Start of Block

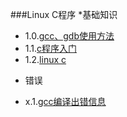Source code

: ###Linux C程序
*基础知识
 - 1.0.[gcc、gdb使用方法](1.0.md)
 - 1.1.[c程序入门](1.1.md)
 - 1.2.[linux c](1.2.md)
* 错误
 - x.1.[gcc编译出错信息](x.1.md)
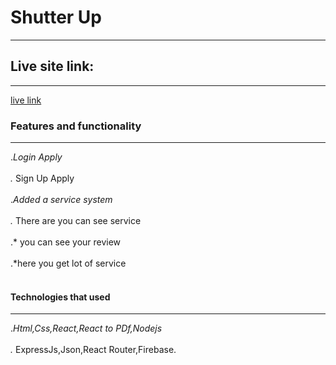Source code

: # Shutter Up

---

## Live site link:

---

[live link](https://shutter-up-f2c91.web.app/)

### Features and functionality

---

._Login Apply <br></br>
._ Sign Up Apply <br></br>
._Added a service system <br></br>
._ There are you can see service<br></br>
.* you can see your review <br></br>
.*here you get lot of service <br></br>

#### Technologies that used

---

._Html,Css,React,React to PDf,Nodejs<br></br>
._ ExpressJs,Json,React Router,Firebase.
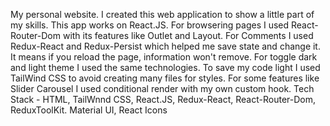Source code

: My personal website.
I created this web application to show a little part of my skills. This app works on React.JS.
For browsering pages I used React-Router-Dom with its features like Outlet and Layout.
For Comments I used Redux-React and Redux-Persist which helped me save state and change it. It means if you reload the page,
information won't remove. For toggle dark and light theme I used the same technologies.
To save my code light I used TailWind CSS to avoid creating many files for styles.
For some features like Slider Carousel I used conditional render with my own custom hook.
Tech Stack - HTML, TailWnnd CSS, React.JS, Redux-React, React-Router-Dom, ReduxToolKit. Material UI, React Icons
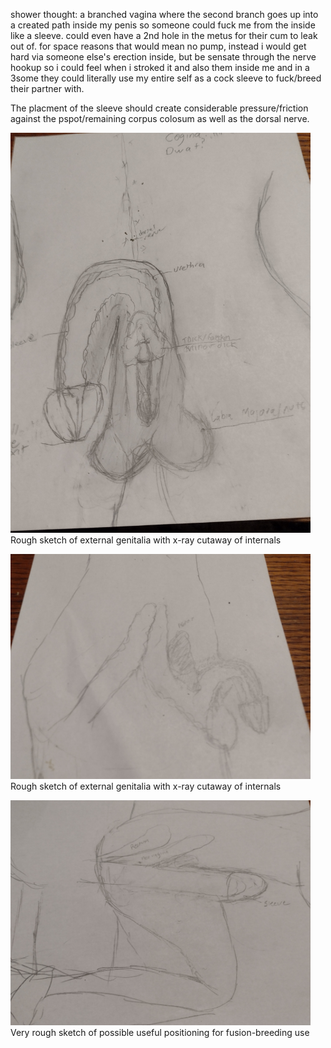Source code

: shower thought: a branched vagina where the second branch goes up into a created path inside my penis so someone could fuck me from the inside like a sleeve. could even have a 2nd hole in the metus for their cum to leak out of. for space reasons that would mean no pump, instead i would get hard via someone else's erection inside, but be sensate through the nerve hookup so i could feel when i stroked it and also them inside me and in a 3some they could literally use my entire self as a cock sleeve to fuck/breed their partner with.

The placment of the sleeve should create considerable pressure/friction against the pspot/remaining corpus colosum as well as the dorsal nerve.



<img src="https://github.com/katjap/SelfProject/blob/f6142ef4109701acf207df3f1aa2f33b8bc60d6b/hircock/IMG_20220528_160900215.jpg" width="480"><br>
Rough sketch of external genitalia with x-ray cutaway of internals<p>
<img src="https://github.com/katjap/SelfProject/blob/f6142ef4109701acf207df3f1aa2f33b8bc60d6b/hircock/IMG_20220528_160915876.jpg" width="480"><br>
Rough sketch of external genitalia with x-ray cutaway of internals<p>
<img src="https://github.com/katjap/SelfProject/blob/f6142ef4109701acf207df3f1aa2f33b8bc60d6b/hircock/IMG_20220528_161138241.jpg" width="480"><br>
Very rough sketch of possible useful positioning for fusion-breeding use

End of Block
Start of Block

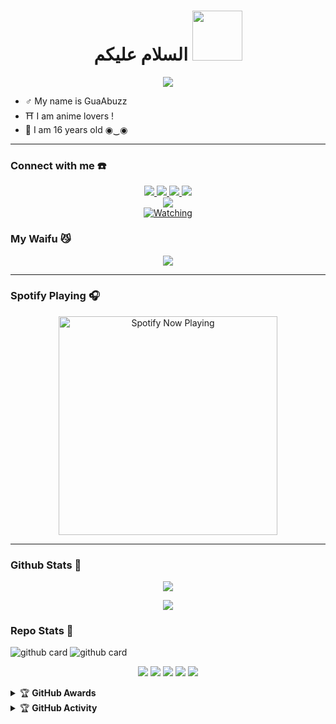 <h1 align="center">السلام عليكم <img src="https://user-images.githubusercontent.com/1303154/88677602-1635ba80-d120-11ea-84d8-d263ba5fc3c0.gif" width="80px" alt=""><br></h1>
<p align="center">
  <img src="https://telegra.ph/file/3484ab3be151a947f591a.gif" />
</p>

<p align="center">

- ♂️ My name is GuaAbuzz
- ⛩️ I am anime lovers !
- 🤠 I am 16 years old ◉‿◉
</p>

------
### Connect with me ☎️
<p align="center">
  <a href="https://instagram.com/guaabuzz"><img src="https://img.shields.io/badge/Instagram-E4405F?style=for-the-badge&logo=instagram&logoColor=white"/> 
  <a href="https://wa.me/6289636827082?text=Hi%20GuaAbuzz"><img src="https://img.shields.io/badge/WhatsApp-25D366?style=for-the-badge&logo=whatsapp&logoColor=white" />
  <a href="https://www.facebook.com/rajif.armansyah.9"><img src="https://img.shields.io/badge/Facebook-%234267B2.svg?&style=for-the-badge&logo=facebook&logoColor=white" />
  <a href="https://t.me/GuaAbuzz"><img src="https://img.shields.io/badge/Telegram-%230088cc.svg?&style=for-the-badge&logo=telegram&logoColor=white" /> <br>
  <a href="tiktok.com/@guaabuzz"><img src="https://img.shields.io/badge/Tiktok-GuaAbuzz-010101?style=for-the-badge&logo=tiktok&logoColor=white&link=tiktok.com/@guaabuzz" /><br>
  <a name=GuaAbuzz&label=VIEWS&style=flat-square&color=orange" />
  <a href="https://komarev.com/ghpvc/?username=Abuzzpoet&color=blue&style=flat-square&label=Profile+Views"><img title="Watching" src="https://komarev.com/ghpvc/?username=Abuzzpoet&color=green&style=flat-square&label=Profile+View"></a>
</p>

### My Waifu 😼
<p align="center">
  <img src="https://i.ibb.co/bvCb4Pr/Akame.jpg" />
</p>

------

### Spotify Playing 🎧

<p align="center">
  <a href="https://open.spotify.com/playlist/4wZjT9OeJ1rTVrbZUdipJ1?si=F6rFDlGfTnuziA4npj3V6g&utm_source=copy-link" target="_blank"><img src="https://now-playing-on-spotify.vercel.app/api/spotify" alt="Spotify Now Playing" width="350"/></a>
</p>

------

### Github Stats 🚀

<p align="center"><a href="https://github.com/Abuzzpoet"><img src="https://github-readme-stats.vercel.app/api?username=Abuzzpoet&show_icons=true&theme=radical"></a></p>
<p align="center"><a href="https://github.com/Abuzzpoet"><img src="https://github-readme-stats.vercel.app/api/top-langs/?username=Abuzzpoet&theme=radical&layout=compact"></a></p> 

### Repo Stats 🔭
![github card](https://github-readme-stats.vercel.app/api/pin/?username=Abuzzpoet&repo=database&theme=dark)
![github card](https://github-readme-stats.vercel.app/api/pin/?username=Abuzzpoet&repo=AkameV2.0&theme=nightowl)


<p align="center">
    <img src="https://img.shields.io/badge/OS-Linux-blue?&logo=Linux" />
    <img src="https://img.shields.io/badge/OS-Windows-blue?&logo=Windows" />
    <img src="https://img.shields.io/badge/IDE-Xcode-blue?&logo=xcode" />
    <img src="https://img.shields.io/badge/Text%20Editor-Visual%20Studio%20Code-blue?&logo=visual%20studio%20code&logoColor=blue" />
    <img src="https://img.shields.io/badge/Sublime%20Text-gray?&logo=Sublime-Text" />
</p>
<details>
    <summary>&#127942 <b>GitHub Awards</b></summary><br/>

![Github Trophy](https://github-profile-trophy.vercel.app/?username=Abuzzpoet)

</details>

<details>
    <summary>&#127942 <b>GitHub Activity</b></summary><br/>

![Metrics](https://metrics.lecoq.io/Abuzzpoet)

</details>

End of Block

> [What the task asks] Nothing but the lines from the one with "- 1.0.[gcc、gdb使用方法](1.0.md)" to the one with "can see service<br></br>" above, both included, should be transcribed, exactly and without pictures.

> [Result for this task]
 - 1.0.[gcc、gdb使用方法](1.0.md)
 - 1.1.[c程序入门](1.1.md)
 - 1.2.[linux c](1.2.md)
* 错误
 - x.1.[gcc编译出错信息](x.1.md)
Source code

: # Shutter Up

---

## Live site link:

---

[live link](https://shutter-up-f2c91.web.app/)

### Features and functionality

---

._Login Apply <br></br>
._ Sign Up Apply <br></br>
._Added a service system <br></br>
._ There are you can see service<br></br>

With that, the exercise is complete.